Using machine learning to predict quality of cars

Author

Danish Karlin Isa

Published

January 18, 2025

Buying a new car can be an exciting yet tiresome experience. In today’s market, many of us are spoilt for choices when looking for a new car. Whether you are a family person with lots of people and stuff to haul, an outdoor junkie who frequently ventures off the beaten track, or if you just want something that makes your daily commute less stressful, there’s bound to be a car that suits your needs.

Being spoilt for choice is definitely a much more preferable problem to have over having very few options. However, it can be a little overwhelming and time-consuming to properly evaluate every available car if you’re looking to buy one. Recently, while I was going through so many reviews and brochures in hopes of finding the right car for myself, it struck me — what if I can leverage machine learning to make the process easier?

What is machine learning?

Machine learning is all about using computers to spot patterns in large amounts of data, which can then be used to make predictions about similar situations in the future. In fact, many of the applications that we use leverage machine learning to make our lives better, such as Netflix’s recommendations for shows and movies and spam email detection.

By using machine learning, we can let computers do the heavy lifting for us by analysing traits of desirable and undesirable cars from past data, helping us shortlist cars that meet our specific requirements.

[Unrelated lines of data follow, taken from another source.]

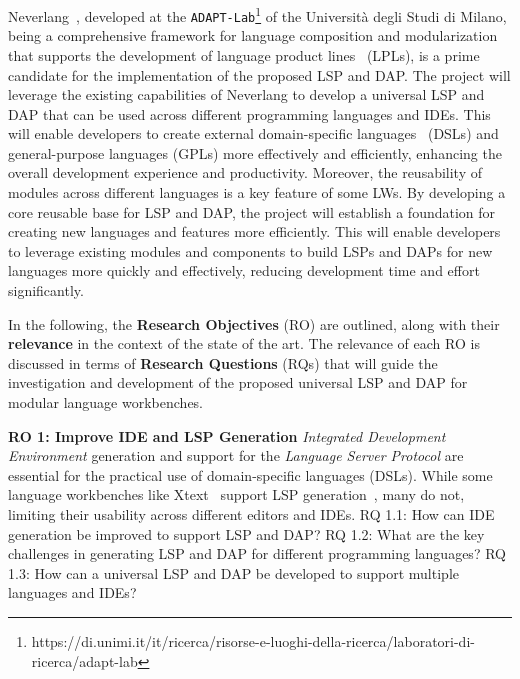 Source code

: Neverlang~\cite{Cazzola15c, Cazzola14c}, developed at the \texttt{ADAPT-Lab}\footnote{https://di.unimi.it/it/ricerca/risorse-e-luoghi-della-ricerca/laboratori-di-ricerca/adapt-lab} of the Università degli Studi di Milano, being a comprehensive framework for language composition and modularization that supports the development of language product lines~\cite{Cazzola15f, Cazzola21b} (LPLs), is a prime candidate for the implementation of the proposed LSP and DAP. The project will leverage the existing capabilities of Neverlang to develop a universal LSP and DAP that can be used across different programming languages and IDEs. This will enable developers to create external domain-specific languages~\cite{Fowler10} (DSLs) and general-purpose languages (GPLs) more effectively and efficiently, enhancing the overall development experience and productivity. Moreover, the reusability of modules across different languages is a key feature of some LWs. By developing a core reusable base for LSP and DAP, the project will establish a foundation for creating new languages and features more efficiently. This will enable developers to leverage existing modules and components to build LSPs and DAPs for new languages more quickly and effectively, reducing development time and effort significantly.

\hfill \break
In the following, the \textbf{Research Objectives} (RO) are outlined, along with their \textbf{relevance} in the context of the state of the art. The relevance of each RO is discussed in terms of \textbf{Research Questions} (RQs) that will guide the investigation and development of the proposed universal LSP and DAP for modular language workbenches.

\hfill \break
\noindent
\textbf{\hypertarget{ro1}{RO 1}: Improve IDE and LSP Generation}
\hfill \break
\textit{Integrated Development Environment} generation and support for the \textit{Language Server Protocol} are essential for the practical use of domain-specific languages (DSLs). While some language workbenches like Xtext~\cite{Bettini13b} support LSP generation~\cite{Barros22}, many do not, limiting their usability across different editors and IDEs.
\hfill \break
\textsf{\hypertarget{rq11}{RQ 1.1}}: How can IDE generation be improved to support LSP and DAP?
\hfill \break
\textsf{\hypertarget{rq12}{RQ 1.2}}: What are the key challenges in generating LSP and DAP for different programming languages?
\hfill \break
\textsf{\hypertarget{rq13}{RQ 1.3}}: How can a universal LSP and DAP be developed to support multiple languages and IDEs?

This results in a smaller pool of cars for us to consider, which saves us time spent on visiting dealerships and test drives, and reduces the effort needed to sift through numerous car reviews, which brings us to our project — using machine learning to predict the quality of cars.

Our project

Inspired by this idea, we built a machine learning model that can predict the quality of any given car based on the features of that car. We hope that this tool will aid your decision-making and make the car-buying process less stressful.

The data

In the computer science world, there is a famous saying — “garbage in, garbage out”. This means that if the data that the model learns from is not of good quality, the model will never be able to predict accurate results. This brings us to the first step of this project: the data.

We used data from a large collection of cars, each described by its price, maintenance cost, number of doors, seating capacity, boot size, and safety rating. From Figure 1, we found out that unacceptable cars form a disproportionately large part of this dataset. This may pose a problem as we build model since there may not be enough data on other types of cars (namely cars that are very good, good, or acceptable) for the model to learn from.

Figure 1: Distribution of Target Variable

The machine learning algorithm

Just like cars, there are a lot of machine learning models for us to choose from. Each model looks for patterns in the data differently, and each has its own strengths and weaknesses. Fortunately, the search for the best model for our project isn’t as hard as finding the right car for yourself at the moment, with the help of several tools that makes the process a whole lot easier.

We chose the Support Vector Classifier (SVC) for this project. What SVC does is finding the boundaries that separate the different qualities of cars, just like how a country’s borders are drawn. These boundaries are drawn based on the cars’ characteristics. One strength of SVC is that it can handle complex data, especially where overlaps are common. This allows it to draw very intricate boundaries (not just straight lines!) to separate the different qualities of cars.

The results

After doing some final touches on the model, we tested the model again — this time round, with a new set of data. I am happy to report that the model’s predictions on the quality of a car is correct 99.1% of the time. While this is nothing for us to sneeze at, we intend to continue working on improving the model to make better recommendations to you by including even more information about the car, and possibly, taking into account users’ reviews.

While we continue working to make this model better, we hope that you can take our car recommendation model for a spin and let us know how we can make it better for you!